It was a revolutionary message and is still so today, when so many claims
of identity are staked along ethnic lines. 

Smith's cultural Trojan horse rolled into public view at the beginning of
the Eisenhower 1950's, in the wake of World War II, as America was asking
itself in many ways, not all of them healthy, what it meant to be American.
Powerful currents of standardization were all around; anxiety about fitting
in, assimilating, returning to normalcy after the war and a residual sense
of threat from outside quickened the impulse to locate a common denominator
in behaviors and values. It was the period in which Levittown was born. 

Into these currents strode the anthology, implicitly asserting the
multifarious, the odd, the local as being somehow definitively American.
That apparent paradox appealed to those who wanted to see behind the
conformist scrim of the Eisenhower era. To them, the anthology was a sort
of palimpsest wherein they read a secret cultural history of the nation. 

Among these were the young men and women who made up the folk revival. Many
of them, like the members of the New Lost City Ramblers, a traditionalist
group, strove to recreate the original performances in as faithful a manner
as possible; others used the anthology as a trove of material to mine, and
transmute. Bob Dylan is certainly the best example of this; his earliest
performances were full of material taken from the anthology. Echoes of
lyrics from anthology songs continued to appear in Mr. Dylan's later works.
On his most recent disk, "World Gone Wrong" (1993), he performs several
tunes that appear on the anthology. 

If the anthology energized a new generation of performers it did the same
for a new generation of folklorists, mostly white and mostly male -- among
them Mike Seeger, Ralph Rinzler and Paul Clayton -- who traveled south in
hopes of finding the original performers. An amazing number of them turned
out to still be alive; the Newport Folk Festivals of the early 1960's
offered a procession of them -- Clarence Ashley, Dock Boggs, Mississippi
John Hurt, Furry Lewis, Buell Kazee and others -- in one of the great
reclamation projects in American cultural history. 

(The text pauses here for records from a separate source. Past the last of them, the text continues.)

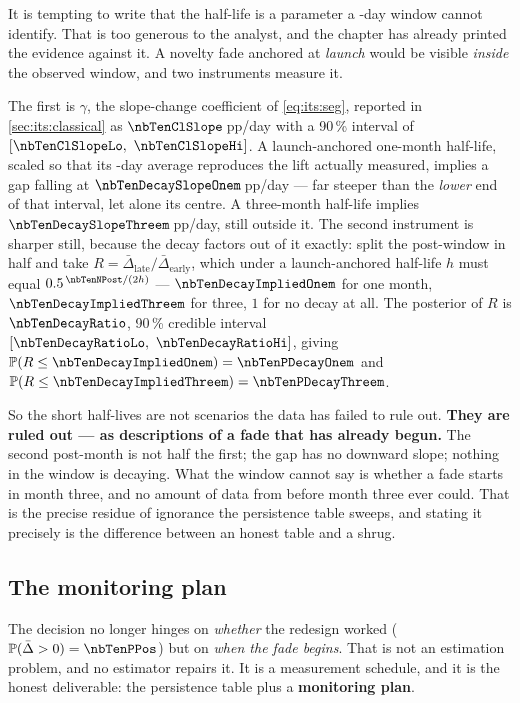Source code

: It is tempting to write that the half-life is a parameter a \nbTenNPost-day window cannot identify.
That is too generous to the analyst, and the chapter has already printed the evidence against it.
A novelty fade anchored at \emph{launch} would be visible \emph{inside} the observed window, and two
instruments measure it.

The first is $\gamma$, the slope-change coefficient of \cref{eq:its:seg}, reported in
\cref{sec:its:classical} as $\nbTenClSlope$\,pp/day with a 90\,\% interval of
$[\nbTenClSlopeLo,\ \nbTenClSlopeHi]$. A launch-anchored one-month half-life, scaled so that its
\nbTenNPost-day average reproduces the lift actually measured, implies a gap falling at
$\nbTenDecaySlopeOnem$\,pp/day --- far steeper than the \emph{lower} end of that interval, let
alone its centre. A three-month half-life implies $\nbTenDecaySlopeThreem$\,pp/day, still outside
it. The second instrument is
sharper still, because the decay factors out of it exactly: split the post-window in half and take
$R = \bar\Delta_{\text{late}} / \bar\Delta_{\text{early}}$, which under a launch-anchored half-life
$h$ must equal $0.5^{\,\nbTenNPost/(2h)}$ --- $\nbTenDecayImpliedOnem$ for one month,
$\nbTenDecayImpliedThreem$ for three, $1$ for no decay at all. The posterior of $R$ is
$\nbTenDecayRatio$, 90\,\% credible interval
$[\nbTenDecayRatioLo,\ \nbTenDecayRatioHi]$, giving $\Prob(R \le \nbTenDecayImpliedOnem) =
\nbTenPDecayOnem$ and $\Prob(R \le \nbTenDecayImpliedThreem) = \nbTenPDecayThreem$.

So the short half-lives are not scenarios the data has failed to rule out. \textbf{They are ruled
out --- as descriptions of a fade that has already begun.} The second post-month is not half the
first; the gap has no downward slope; nothing in the window is decaying. What the window cannot say
is whether a fade starts in month three, and no amount of data from before month three ever could.
That is the precise residue of ignorance the persistence table sweeps, and stating it precisely is
the difference between an honest table and a shrug.

\subsection*{The monitoring plan}

The decision no longer hinges on \emph{whether} the redesign worked ($\Prob(\bar\Delta > 0) =
\nbTenPPos$) but on \emph{when the fade begins}. That is not an estimation problem, and no
estimator repairs it. It is a measurement schedule, and it is the honest deliverable: the
persistence table plus a \textbf{monitoring plan}.

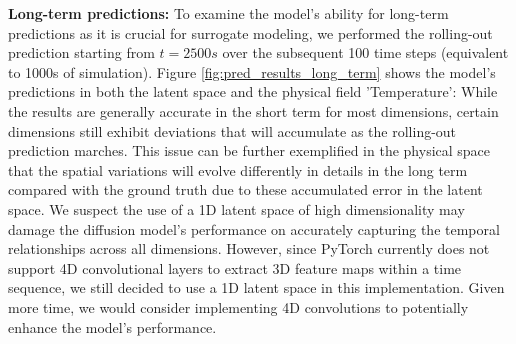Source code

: \documentclass[final-report]{article-template}
\begin{document}
\textbf{Long-term predictions:} To examine the model's ability for long-term predictions as it is crucial for surrogate modeling, we performed the rolling-out prediction starting from $t = 2500s$ over the subsequent 100 time steps (equivalent to 1000s of simulation). Figure \ref{fig:pred_results_long_term} shows the model's predictions in both the latent space and the physical field 'Temperature': While the results are generally accurate in the short term for most dimensions, certain dimensions still exhibit deviations that will accumulate as the rolling-out prediction marches. This issue can be further exemplified in the physical space that the spatial variations will evolve differently in details in the long term compared with the ground truth due to these accumulated error in the latent space. We suspect the use of a 1D latent space of high dimensionality may damage the diffusion model's performance on accurately capturing the temporal relationships across all dimensions. However, since PyTorch currently does not support 4D convolutional layers to extract 3D feature maps within a time sequence, we still decided to use a 1D latent space in this implementation. Given more time, we would consider implementing 4D convolutions to potentially enhance the model's performance.
\end{document}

The re-issue of the anthology is the most significant event yet in
Smithsonian Folkways' superb reactivation of the original Folkways
catalogue, which the Smithsonian Institution acquired in 1987, after Mr.
Asch's death. Smithsonian Folkways has taken care to allude repeatedly to
the original anthology in its repackaging. 

Included is a reproduction of the original booklet as well as invaluable
supplemental notes, an expanded bibliography and references to other
recordings of the same material by other artists. 

There are essays on the anthology's effect at the time, including a
wonderfully pointed one by the folklorist Jon Pankake, as well as
reminiscences of Harry Smith, who died in 1991, by those who knew him. 

The re-issue also features a long essay by the writer Greil Marcus
excerpted from his recent book "Invisible Republic," which offers insights
into the anthology's place in American culture. Not included in the
package, but worth reading, is a chapter in Robert Cantwell's recent book
on the folk revival entitled "When We Were Good," which puts Smith's
achievement in lucid historical and cultural context. The current set's
sixth disk is an enhanced CD offering photographs, biographical material
about Smith, video footage and linkage to an Anthology Web site. 

Somehow, in the process of gathering all its voices together, the anthology
became not just a loose confederation but an integral unit, a whole made up
of the most disparate parts, like some ideal America of its own. It was a
gauntlet thrown down, in a sense, a challenge to ponder: what kind of unity
could possibly underlie this diversity? It is a question we still ask, and
the re-issue of this milestone set helps us ask it in appreciative wonder.